Problem to work on: Every record, apart from its pictures, should be repeated exactly.

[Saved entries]
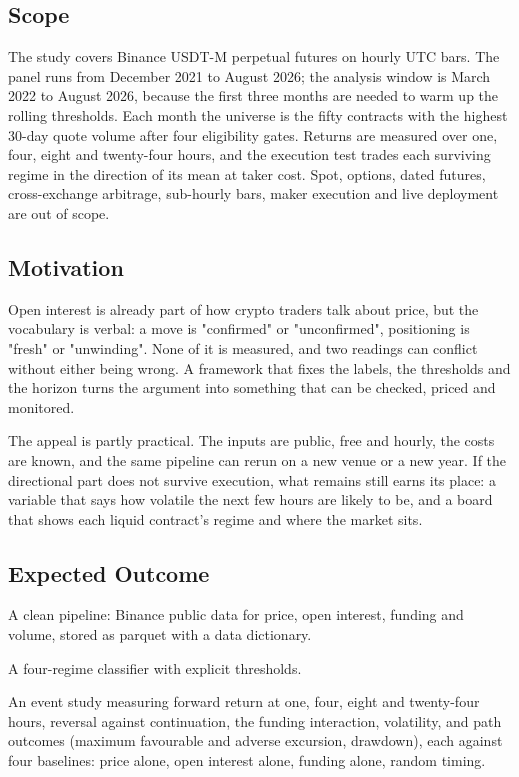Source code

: \documentclass[11pt,a4paper]{article}
\begin{document}
\subsection{Scope}

The study covers Binance USDT-M perpetual futures on hourly UTC bars. The panel runs from December 2021 to August 2026; the analysis window is March 2022 to August 2026, because the first three months are needed to warm up the rolling thresholds. Each month the universe is the fifty contracts with the highest 30-day quote volume after four eligibility gates. Returns are measured over one, four, eight and twenty-four hours, and the execution test trades each surviving regime in the direction of its mean at taker cost. Spot, options, dated futures, cross-exchange arbitrage, sub-hourly bars, maker execution and live deployment are out of scope.

\subsection{Motivation}

Open interest is already part of how crypto traders talk about price, but the vocabulary is verbal: a move is "confirmed" or "unconfirmed", positioning is "fresh" or "unwinding". None of it is measured, and two readings can conflict without either being wrong. A framework that fixes the labels, the thresholds and the horizon turns the argument into something that can be checked, priced and monitored.

The appeal is partly practical. The inputs are public, free and hourly, the costs are known, and the same pipeline can rerun on a new venue or a new year. If the directional part does not survive execution, what remains still earns its place: a variable that says how volatile the next few hours are likely to be, and a board that shows each liquid contract's regime and where the market sits.

\subsection{Expected Outcome}

A clean pipeline: Binance public data for price, open interest, funding and volume, stored as parquet with a data dictionary.

A four-regime classifier with explicit thresholds.

An event study measuring forward return at one, four, eight and twenty-four hours, reversal against continuation, the funding interaction, volatility, and path outcomes (maximum favourable and adverse excursion, drawdown), each against four baselines: price alone, open interest alone, funding alone, random timing.
\end{document}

Solution:
Source code

: \documentclass[11pt,a4paper]{article}
\begin{document}
\subsection{Scope}

The study covers Binance USDT-M perpetual futures on hourly UTC bars. The panel runs from December 2021 to August 2026; the analysis window is March 2022 to August 2026, because the first three months are needed to warm up the rolling thresholds. Each month the universe is the fifty contracts with the highest 30-day quote volume after four eligibility gates. Returns are measured over one, four, eight and twenty-four hours, and the execution test trades each surviving regime in the direction of its mean at taker cost. Spot, options, dated futures, cross-exchange arbitrage, sub-hourly bars, maker execution and live deployment are out of scope.

\subsection{Motivation}

Open interest is already part of how crypto traders talk about price, but the vocabulary is verbal: a move is "confirmed" or "unconfirmed", positioning is "fresh" or "unwinding". None of it is measured, and two readings can conflict without either being wrong. A framework that fixes the labels, the thresholds and the horizon turns the argument into something that can be checked, priced and monitored.

The appeal is partly practical. The inputs are public, free and hourly, the costs are known, and the same pipeline can rerun on a new venue or a new year. If the directional part does not survive execution, what remains still earns its place: a variable that says how volatile the next few hours are likely to be, and a board that shows each liquid contract's regime and where the market sits.

\subsection{Expected Outcome}

A clean pipeline: Binance public data for price, open interest, funding and volume, stored as parquet with a data dictionary.

A four-regime classifier with explicit thresholds.

An event study measuring forward return at one, four, eight and twenty-four hours, reversal against continuation, the funding interaction, volatility, and path outcomes (maximum favourable and adverse excursion, drawdown), each against four baselines: price alone, open interest alone, funding alone, random timing.
\end{document}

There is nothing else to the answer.